When the cameras became more capable, better recording systems were needed, and finally with high dynamic range pictures more recently we’ve started to ensure that more and more of that picture information makes its way from the scene to the viewer’s eye. It’s never been the intent of television to make display literally match the real-world scene; to do that, we’d need monitors capable of emitting as much light as the sun in case someone shoots a sunset. As such there’s always been a creative need to modify the way the image represents brightness, simply to produce something that looks reasonable to most people while not requiring those sun-bright displays.

So brightness in television has always been an artifice. Even more than that, the technology of early TV, the radio transmitters and cathode ray tubes, just didn’t work very well when the signal levels were directly proportional to the light hitting the lens. Human eyes tend to compress the range of brightness that exists in the real world, so that bright highlights don’t look quite as bright as we’d expect given the actual amount of photons involved. Open up the lens on a camera, say, three stops, and it looks like the light has increased in three equal steps. But the actual amount of photons hitting the sensor has increased eight times. What looks fairly bright to us is, in reality, incredibly bright.

That means most of the average scene is comparatively dark, producing a low signal level from a camera. Early television pioneers needed to send that information over a radio link, with the result that the low-level signal, and thus most of the picture, would be ruined by noise. The solution was gamma processing – essentially, boosting the brightness of darker parts of the image at the camera, to keep them away from the noise. At the receiving TV the process could be reversed, to achieve a normal picture with low noise. Audio signals on magnetic tape have often used a similar process and called it companding, for compressing then expanding the volume range of the sound.

In one of the great coincidences of engineering, the behavior of cathode ray tube TV receivers was more or less ideal by default. CRTs are, proportionally, less responsive to low level signals than they are to high level signals. That would darken already-darker areas of the image, and more or less automatically reverse the brightening of dark image areas which took place at the transmitter. That’s how early television worked, and the signals produced by cameras have used gamma processing of more or less that type all the way to the present day. That approach certainly lasted long beyond the popular use of CRT technology and wasn’t even formalized in a written standard until the Independent Telecommunications Union’s Recommendation BT.1886 in 2011.
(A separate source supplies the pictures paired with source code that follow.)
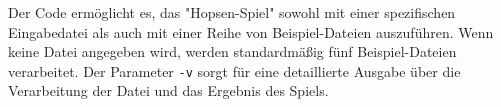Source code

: \documentclass[a4paper,10pt,ngerman]{scrartcl}
\begin{document}
	Der Code ermöglicht es, das "Hopsen-Spiel" sowohl mit einer spezifischen Eingabedatei als auch mit einer Reihe von Beispiel-Dateien auszuführen. Wenn keine Datei angegeben wird, werden standardmäßig fünf Beispiel-Dateien verarbeitet. Der Parameter \texttt{-v} sorgt für eine detaillierte Ausgabe über die Verarbeitung der Datei und das Ergebnis des Spiels.
	
	
\end{document}
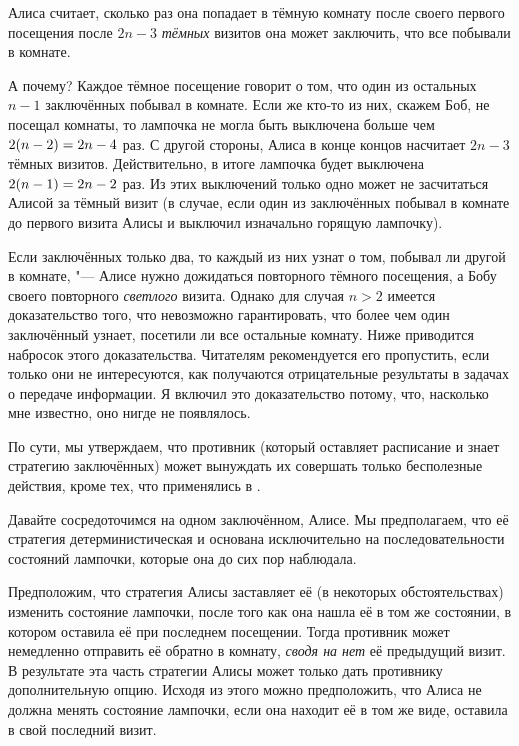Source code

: \documentclass[twoside]{book}
\begin{document}
Алиса считает, сколько раз она попадает в тёмную комнату после своего первого 
посещения после $2n-3$ \emph{тёмных} визитов она может заключить, что все побывали в комнате.

А почему?
Каждое тёмное посещение говорит о том, что один из остальных $n-1$ заключённых побывал в комнате.
Если же кто-то из них, скажем Боб, не посещал комнаты, то лампочка не могла быть выключена больше чем $2(n-2)\z=2n-4$ раз.
С другой стороны, Алиса в конце концов насчитает $2n-3$ тёмных визитов.
Действительно, в итоге лампочка будет выключена $2(n-1)\z=2n-2$
раз.
Из этих выключений только одно может не засчитаться Алисой за тёмный визит (в случае, если один из заключённых побывал в комнате до первого визита Алисы и выключил изначально горящую лампочку).

Если заключённых только два, то каждый из них узнат о том, побывал ли другой в комнате, "---
Алисе нужно дожидаться повторного тёмного посещения, а Бобу своего повторного \emph{светлого} визита.
Однако для случая $n>2$ имеется доказательство того, что невозможно гарантировать, что более чем один заключённый узнает, посетили ли все остальные комнату.
Ниже приводится набросок этого доказательства.
Читателям рекомендуется его пропустить, если только они не интересуются, как получаются отрицательные результаты в задачах о передаче информации.
Я включил это доказательство потому, что, насколько мне известно, оно нигде не появлялось.

По сути, мы утверждаем, что противник (который оставляет расписание и знает стратегию заключённых) может вынуждать их совершать только бесполезные действия, кроме тех, что применялись в .

Давайте сосредоточимся на одном заключённом, Алисе.
Мы предполагаем, что её стратегия детерминистическая и основана исключительно на последовательности состояний лампочки, которые она до сих пор наблюдала.

Предположим, что стратегия Алисы заставляет её (в некоторых обстоятельствах) изменить состояние лампочки, после того как она нашла её в том же состоянии, в котором оставила её при последнем посещении.
Тогда противник может немедленно отправить её обратно в комнату, \emph{сводя на нет} её предыдущий визит.
В результате эта часть стратегии Алисы может только дать противнику дополнительную опцию.
Исходя из этого можно предположить, что Алиса не должна менять состояние лампочки, если она находит её в том же виде,  оставила в свой последний визит.
\end{document}
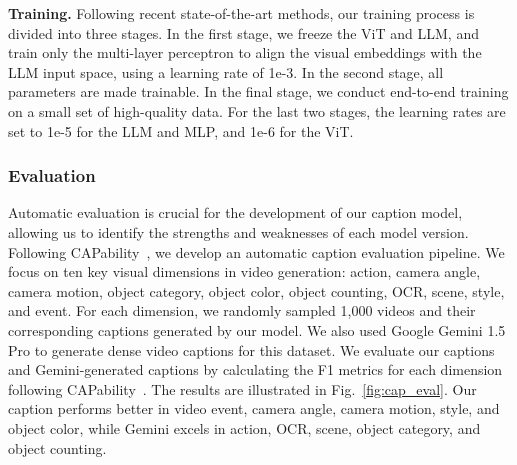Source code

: \textbf{Training.} Following recent state-of-the-art methods, our training process is divided into three stages.
In the first stage, we freeze the ViT and LLM, and train only the multi-layer perceptron to align the visual embeddings with the LLM input space, using a learning rate of 1e-3.
In the second stage, all parameters are made trainable.
In the final stage, we conduct end-to-end training on a small set of high-quality data.
For the last two stages, the learning rates are set to 1e-5 for the LLM and MLP, and 1e-6 for the ViT.

\subsubsection{Evaluation}
Automatic evaluation is crucial for the development of our caption model, allowing us to identify the strengths and weaknesses of each model version.
Following CAPability~\citep{liu2025good}, we develop an automatic caption evaluation pipeline.
We focus on ten key visual dimensions in video generation: action, camera angle, camera motion, object category, object color, object counting, OCR, scene, style, and event.
For each dimension, we randomly sampled 1,000 videos and their corresponding captions generated by our model.
We also used Google Gemini 1.5 Pro to generate dense video captions for this dataset.
We evaluate our captions and Gemini-generated captions by calculating the F1 metrics for each dimension following CAPability~\citep{liu2025good}.
The results are illustrated in Fig.~\ref{fig:cap_eval}.
Our caption performs better in video event, camera angle, camera motion, style, and object color, while Gemini excels in action, OCR, scene, object category, and object counting.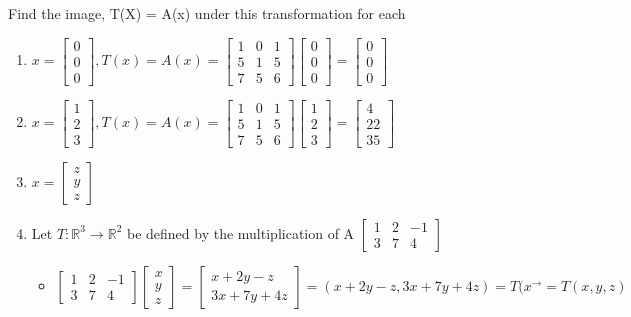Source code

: \documentclass[11pt]{article}
\begin{document}
Find the image, T(X) = A(x) under this transformation for each
\begin{enumerate}
\item \(x = \begin{bmatrix}0\\0\\0\end{bmatrix}, T(x) = A(x) = \begin{bmatrix}1&0&1\\5&1&5\\7&5&6\end{bmatrix}\begin{bmatrix}0\\0\\0\end{bmatrix} = \begin{bmatrix}0\\0\\0\end{bmatrix}\)
\item \(x = \begin{bmatrix}1\\2\\3\end{bmatrix}, T(x) = A(x) = \begin{bmatrix}1&0&1\\5&1&5\\7&5&6\end{bmatrix}\begin{bmatrix}1\\2\\3\end{bmatrix} = \begin{bmatrix}4\\22\\35\end{bmatrix}\)
\item \(x = \begin{bmatrix}z\\y\\z\end{bmatrix}\)

\item Let \(T: \mathbb{R}^{3} \rightarrow{} \mathbb{R}^{2}\) be defined by the multiplication of A \(\begin{bmatrix}1&2&-1\\3&7&4\end{bmatrix}\)
\begin{itemize}
\item \(\begin{bmatrix}1&2&-1\\3&7&4\end{bmatrix}\begin{bmatrix}x\\y\\z\end{bmatrix}=\begin{bmatrix}x+2y-z\\3x+7y+4z\end{bmatrix} = (x+2y-z, 3x+7y+4z) = T(x^{\rightarrow{}} = T(x,y,z)\)


\end{itemize}
\end{enumerate}
\end{document}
Long before then, cameras had developed to the point where they could capture a huge range of contrast. That might include a sunset and the shadow side of a person watching it, or a person being illuminated by a candle flame and the dark room beyond. Whatever the actual light levels involved, the difference between them can be huge with modern cameras, but the standards specify much more limited capabilities for displays. Take a camera’s image, with hugely bright highlights, and display that image on a much dimmer display and the resulting image looks flat and dull. To solve that problem, image processing circuitry flattens out the highlights, boosting contrast in the middle greys and creating a watchable image.

Diagram 1 – the red line shows the gamma correction added to the signal to correct for the non-linear response of the monitor (green line). This also helps boost the dark regions during transmission to reduce the apparent visible noise.

Diagram 1 – the red line shows the gamma correction added to the signal to correct for the non-linear response of the monitor (green line). This also helps boost the dark regions during transmission to reduce the apparent visible noise.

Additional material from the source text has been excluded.